◆ **WORK TASK**
Do any lines in the data below contain "utilisant"? If so, copy every one of them.
━━━ INPUT DATA ━━━
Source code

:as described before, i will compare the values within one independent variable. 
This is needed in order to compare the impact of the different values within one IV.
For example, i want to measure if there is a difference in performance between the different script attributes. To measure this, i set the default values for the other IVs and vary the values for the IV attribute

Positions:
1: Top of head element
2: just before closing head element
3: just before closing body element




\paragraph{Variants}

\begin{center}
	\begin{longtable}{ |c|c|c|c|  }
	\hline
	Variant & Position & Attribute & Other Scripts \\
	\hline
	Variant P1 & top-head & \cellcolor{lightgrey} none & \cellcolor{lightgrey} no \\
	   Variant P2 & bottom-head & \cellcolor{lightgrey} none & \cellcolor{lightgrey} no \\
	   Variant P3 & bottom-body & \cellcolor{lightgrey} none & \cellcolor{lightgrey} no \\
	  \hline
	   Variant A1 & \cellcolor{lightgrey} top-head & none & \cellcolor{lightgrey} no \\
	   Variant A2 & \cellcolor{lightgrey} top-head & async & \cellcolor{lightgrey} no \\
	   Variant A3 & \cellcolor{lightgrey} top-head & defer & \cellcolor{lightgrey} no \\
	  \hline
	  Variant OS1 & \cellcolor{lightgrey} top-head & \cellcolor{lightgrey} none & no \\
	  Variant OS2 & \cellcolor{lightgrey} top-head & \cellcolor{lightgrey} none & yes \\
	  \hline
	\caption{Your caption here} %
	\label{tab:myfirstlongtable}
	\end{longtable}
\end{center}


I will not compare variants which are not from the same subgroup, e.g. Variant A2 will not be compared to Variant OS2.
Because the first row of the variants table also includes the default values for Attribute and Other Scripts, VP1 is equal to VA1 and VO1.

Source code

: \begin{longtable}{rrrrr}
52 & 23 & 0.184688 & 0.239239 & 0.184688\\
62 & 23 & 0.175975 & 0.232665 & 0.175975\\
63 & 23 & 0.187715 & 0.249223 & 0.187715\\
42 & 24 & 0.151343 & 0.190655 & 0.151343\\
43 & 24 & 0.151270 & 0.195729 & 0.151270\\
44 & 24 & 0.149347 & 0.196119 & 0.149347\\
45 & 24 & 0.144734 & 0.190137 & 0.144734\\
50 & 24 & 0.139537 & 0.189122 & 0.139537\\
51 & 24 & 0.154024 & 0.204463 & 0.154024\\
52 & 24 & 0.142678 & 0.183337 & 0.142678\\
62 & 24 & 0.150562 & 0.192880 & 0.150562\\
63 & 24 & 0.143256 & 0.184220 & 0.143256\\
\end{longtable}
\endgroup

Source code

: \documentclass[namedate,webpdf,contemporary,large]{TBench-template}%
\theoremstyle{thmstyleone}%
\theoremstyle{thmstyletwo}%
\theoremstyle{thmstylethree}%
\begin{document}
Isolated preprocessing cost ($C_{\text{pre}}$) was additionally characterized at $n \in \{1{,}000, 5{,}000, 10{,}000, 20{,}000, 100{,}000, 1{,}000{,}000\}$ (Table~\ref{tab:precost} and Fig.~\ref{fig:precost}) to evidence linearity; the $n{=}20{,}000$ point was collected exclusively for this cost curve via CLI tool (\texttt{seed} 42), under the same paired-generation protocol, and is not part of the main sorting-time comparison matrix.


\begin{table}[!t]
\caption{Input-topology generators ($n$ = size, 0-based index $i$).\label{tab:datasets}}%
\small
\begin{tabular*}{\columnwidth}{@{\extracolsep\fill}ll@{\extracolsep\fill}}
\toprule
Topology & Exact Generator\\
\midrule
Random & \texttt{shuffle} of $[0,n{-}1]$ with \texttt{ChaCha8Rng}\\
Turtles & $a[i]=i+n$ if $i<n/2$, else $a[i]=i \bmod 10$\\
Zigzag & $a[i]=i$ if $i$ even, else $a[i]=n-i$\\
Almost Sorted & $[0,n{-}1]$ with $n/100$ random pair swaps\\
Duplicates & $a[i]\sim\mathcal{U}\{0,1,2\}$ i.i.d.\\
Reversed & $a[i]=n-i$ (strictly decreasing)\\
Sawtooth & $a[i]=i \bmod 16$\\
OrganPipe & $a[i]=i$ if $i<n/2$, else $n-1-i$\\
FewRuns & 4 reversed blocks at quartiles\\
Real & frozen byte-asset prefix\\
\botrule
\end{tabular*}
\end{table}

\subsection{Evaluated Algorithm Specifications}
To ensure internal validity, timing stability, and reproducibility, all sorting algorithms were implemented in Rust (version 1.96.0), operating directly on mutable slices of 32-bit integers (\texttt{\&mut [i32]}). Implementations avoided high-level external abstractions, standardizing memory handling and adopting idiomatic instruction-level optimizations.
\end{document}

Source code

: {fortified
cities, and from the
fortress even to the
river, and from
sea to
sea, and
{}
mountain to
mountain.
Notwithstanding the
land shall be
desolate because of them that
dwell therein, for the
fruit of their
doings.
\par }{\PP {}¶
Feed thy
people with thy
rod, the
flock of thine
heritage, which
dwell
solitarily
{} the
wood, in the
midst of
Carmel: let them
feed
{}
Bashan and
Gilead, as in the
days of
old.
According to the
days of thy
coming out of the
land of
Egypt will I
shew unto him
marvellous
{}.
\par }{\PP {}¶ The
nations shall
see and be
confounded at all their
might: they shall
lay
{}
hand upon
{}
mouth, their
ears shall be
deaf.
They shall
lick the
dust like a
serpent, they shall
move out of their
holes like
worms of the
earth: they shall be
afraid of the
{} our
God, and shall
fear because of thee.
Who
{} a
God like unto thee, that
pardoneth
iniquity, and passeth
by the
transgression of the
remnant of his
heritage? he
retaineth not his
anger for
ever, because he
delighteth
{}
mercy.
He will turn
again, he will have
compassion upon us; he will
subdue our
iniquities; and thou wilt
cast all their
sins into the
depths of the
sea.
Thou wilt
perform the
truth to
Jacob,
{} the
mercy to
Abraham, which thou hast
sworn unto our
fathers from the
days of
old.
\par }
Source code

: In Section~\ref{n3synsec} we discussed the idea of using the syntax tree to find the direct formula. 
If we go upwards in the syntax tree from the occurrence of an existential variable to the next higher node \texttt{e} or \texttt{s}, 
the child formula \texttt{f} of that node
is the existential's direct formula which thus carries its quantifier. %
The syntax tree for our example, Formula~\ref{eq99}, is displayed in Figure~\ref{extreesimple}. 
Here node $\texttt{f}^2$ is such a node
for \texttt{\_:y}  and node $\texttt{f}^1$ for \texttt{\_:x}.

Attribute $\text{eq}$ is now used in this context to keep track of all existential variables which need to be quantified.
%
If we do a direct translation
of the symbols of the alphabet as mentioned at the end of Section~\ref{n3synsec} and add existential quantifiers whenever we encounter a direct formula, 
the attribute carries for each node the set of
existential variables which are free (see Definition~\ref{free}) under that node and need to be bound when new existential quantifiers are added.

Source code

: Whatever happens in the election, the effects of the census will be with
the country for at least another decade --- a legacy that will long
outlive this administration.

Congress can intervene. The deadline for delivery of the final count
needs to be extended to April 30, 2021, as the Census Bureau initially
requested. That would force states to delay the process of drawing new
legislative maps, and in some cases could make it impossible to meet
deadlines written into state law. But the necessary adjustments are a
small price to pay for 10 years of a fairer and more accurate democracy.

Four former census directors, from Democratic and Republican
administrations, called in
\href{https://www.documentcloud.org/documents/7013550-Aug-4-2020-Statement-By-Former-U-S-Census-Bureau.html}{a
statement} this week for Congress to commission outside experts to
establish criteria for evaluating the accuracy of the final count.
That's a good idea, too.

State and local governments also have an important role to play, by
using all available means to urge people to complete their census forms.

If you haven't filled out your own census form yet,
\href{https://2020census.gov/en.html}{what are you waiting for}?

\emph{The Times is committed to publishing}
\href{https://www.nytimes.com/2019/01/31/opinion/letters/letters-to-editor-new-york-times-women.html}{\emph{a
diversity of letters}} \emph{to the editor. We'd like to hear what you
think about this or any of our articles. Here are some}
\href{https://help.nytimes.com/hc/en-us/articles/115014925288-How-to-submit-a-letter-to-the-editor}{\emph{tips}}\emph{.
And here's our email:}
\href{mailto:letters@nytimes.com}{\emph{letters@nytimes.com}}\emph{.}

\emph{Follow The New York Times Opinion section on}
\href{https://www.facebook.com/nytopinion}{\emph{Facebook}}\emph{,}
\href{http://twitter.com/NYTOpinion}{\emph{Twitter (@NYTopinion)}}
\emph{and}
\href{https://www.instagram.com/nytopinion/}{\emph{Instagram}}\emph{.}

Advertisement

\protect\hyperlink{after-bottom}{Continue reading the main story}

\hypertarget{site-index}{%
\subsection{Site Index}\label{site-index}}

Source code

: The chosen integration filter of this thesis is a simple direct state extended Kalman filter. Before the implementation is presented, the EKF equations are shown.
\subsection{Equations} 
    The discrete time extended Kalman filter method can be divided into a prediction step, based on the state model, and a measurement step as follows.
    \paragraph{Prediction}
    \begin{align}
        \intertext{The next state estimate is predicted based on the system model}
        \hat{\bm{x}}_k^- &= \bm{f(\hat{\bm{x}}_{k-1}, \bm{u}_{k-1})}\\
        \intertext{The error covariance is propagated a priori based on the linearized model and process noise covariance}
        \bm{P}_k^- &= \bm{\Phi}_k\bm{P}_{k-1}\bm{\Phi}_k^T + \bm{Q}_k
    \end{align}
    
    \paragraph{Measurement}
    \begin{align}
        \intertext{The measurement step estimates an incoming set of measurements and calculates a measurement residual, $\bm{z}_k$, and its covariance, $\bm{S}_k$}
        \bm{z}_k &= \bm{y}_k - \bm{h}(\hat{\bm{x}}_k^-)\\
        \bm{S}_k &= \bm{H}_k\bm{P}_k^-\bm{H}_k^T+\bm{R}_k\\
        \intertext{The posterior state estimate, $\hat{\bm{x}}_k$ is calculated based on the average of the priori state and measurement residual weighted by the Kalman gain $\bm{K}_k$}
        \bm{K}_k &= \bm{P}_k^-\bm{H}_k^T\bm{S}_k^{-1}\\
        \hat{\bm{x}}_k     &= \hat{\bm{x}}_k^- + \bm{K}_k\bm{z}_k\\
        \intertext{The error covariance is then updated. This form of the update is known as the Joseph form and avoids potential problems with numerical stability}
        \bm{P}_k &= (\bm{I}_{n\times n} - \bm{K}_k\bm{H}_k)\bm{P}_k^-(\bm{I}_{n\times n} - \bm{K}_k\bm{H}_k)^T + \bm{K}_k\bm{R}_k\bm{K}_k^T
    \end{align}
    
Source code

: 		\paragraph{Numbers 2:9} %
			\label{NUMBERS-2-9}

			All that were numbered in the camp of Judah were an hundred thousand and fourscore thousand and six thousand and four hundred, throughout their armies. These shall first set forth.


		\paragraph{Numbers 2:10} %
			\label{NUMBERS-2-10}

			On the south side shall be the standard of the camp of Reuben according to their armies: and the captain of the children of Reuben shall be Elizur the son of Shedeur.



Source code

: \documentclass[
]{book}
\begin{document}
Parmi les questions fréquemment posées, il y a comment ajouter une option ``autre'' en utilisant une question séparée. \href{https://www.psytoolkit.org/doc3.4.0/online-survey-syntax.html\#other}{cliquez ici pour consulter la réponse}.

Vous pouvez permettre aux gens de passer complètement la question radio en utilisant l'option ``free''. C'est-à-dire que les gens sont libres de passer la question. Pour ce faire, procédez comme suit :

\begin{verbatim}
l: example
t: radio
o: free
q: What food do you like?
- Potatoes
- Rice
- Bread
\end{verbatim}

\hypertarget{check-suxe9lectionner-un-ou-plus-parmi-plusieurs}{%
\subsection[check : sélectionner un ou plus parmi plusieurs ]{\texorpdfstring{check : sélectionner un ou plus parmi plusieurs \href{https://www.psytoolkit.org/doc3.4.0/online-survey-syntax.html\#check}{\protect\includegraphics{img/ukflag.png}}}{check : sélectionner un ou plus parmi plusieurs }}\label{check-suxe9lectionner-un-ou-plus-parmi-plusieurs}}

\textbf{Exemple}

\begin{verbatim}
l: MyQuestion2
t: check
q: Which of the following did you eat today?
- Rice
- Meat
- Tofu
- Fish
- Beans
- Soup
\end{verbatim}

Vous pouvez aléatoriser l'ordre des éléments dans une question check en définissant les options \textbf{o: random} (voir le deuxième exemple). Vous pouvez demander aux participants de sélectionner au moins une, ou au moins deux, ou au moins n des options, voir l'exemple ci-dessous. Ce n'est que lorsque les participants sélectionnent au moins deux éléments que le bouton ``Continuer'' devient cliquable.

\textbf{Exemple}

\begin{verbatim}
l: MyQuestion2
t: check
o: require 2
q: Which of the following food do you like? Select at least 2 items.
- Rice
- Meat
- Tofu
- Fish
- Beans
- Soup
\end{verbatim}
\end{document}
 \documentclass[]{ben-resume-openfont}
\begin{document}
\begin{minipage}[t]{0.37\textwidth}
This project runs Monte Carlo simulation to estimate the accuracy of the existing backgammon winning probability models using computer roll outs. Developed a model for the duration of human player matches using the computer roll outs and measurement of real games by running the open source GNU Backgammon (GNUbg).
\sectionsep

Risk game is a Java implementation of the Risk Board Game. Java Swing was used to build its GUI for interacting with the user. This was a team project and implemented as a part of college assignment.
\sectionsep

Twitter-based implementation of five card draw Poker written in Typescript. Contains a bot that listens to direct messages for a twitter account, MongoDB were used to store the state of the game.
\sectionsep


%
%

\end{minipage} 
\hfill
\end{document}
━━━
◆ **YOUR RESPONSE**
Parmi les questions fréquemment posées, il y a comment ajouter une option ``autre'' en utilisant une question séparée. \href{https://www.psytoolkit.org/doc3.4.0/online-survey-syntax.html\#other}{cliquez ici pour consulter la réponse}.
Vous pouvez permettre aux gens de passer complètement la question radio en utilisant l'option ``free''. C'est-à-dire que les gens sont libres de passer la question. Pour ce faire, procédez comme suit :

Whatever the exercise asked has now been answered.